So much of your life exists in the digital world. When you consider your daily online activities, plus the platforms, management tools, and devices you routinely use, digital impacts your life significantly. It’s likely you use many, if not most of the following: email, Facebook, Twitter, Google Calendar, Amazon, Netflix, online photo and music storage, apps for ordering prescriptions, online management of financial accounts, smart phones, and tablets, to name a few. All of your data housed digitally falls under the umbrella term, “Digital Assets.” Digital Assets encompass all the content or electronic information stored on a computer or storage device, but not the hardware. Many people no longer receive paper statements—much of their personal and professional activities are conducted in the digital realm.
So, how does all this digital activity impact your estate planning? Who is able to access the information contained in your accounts during your life, or upon your death? Are there laws, or policies of each company controlling access to the information? Legally, does another person have the right to even access the account or service? What if a person, alive or deceased, does not want a representative to access their accounts or information under any circumstances?
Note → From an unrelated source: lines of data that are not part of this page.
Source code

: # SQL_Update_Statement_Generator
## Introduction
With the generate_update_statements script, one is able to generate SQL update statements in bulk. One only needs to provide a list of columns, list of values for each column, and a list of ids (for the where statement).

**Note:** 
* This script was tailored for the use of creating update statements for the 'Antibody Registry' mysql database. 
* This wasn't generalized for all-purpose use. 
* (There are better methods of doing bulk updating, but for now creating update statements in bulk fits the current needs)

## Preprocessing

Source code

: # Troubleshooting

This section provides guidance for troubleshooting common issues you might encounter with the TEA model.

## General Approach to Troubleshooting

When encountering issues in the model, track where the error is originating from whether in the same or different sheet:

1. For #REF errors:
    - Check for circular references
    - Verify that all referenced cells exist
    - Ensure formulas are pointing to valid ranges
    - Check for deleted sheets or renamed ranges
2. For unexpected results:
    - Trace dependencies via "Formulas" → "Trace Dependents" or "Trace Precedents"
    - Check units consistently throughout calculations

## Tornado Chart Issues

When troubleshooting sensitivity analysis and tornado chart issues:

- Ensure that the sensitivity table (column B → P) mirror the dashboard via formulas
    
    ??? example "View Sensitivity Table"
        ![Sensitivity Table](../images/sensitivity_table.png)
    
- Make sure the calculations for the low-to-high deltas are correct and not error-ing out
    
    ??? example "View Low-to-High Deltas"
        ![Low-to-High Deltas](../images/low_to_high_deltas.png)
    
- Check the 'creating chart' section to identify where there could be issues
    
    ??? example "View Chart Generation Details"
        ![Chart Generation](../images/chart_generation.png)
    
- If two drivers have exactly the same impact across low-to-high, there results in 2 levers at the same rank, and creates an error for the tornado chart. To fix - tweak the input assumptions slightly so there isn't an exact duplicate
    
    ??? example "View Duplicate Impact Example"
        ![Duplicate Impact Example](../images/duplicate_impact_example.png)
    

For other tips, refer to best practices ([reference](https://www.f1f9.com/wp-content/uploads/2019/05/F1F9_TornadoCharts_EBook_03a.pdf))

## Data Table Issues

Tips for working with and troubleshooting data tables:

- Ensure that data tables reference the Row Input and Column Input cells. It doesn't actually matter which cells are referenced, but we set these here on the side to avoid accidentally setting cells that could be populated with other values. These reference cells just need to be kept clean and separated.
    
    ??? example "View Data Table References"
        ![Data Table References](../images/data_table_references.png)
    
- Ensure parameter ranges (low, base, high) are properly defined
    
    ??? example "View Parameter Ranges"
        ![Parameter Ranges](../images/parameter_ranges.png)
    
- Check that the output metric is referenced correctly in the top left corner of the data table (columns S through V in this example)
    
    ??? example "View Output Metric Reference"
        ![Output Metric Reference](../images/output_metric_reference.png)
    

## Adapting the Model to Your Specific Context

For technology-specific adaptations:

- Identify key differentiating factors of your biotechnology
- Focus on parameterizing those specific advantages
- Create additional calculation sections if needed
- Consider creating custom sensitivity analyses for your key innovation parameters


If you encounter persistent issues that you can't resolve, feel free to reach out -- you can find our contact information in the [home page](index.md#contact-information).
How do you store your usernames/passwords safely in case access is needed to your digital assets?
Indiana is one of the states that has adopted the Revised Uniform Fiduciary Access to Digital Assets Act that was effective July 1, 2016. These laws, and other laws adopted or updated, allow attorney-in-facts (power of attorney), trustees, deceased’s personal representative, and guardians to access and manage digital assets for the people they have authority to act on their behalf. It is important to include language in your power of attorneys and estate planning to allow your named representative to have access to your digital assets. This law also allows an individual to use an online tool to direct the service to disclose, or not to disclose, some or all of the digital assets to a designated representative. If a person designates in their power of attorney, or in their Last Will and Testament that contradicts the online choice, the online tool must be followed. The individual instructions of a person will override the service (Google or Facebook) default terms of service. If no online tool used, or no designation is in a person’s estate planning documents, then the default terms of each differing provider’s service will control.
In today’s digital world, it is important to plan for these issues to make sure your trusted representatives will not struggle to access your digital life, such as to allow legal access to digital assets along with the ability and information needed to access (services with usernames/passwords), in the event of your incapacity or death.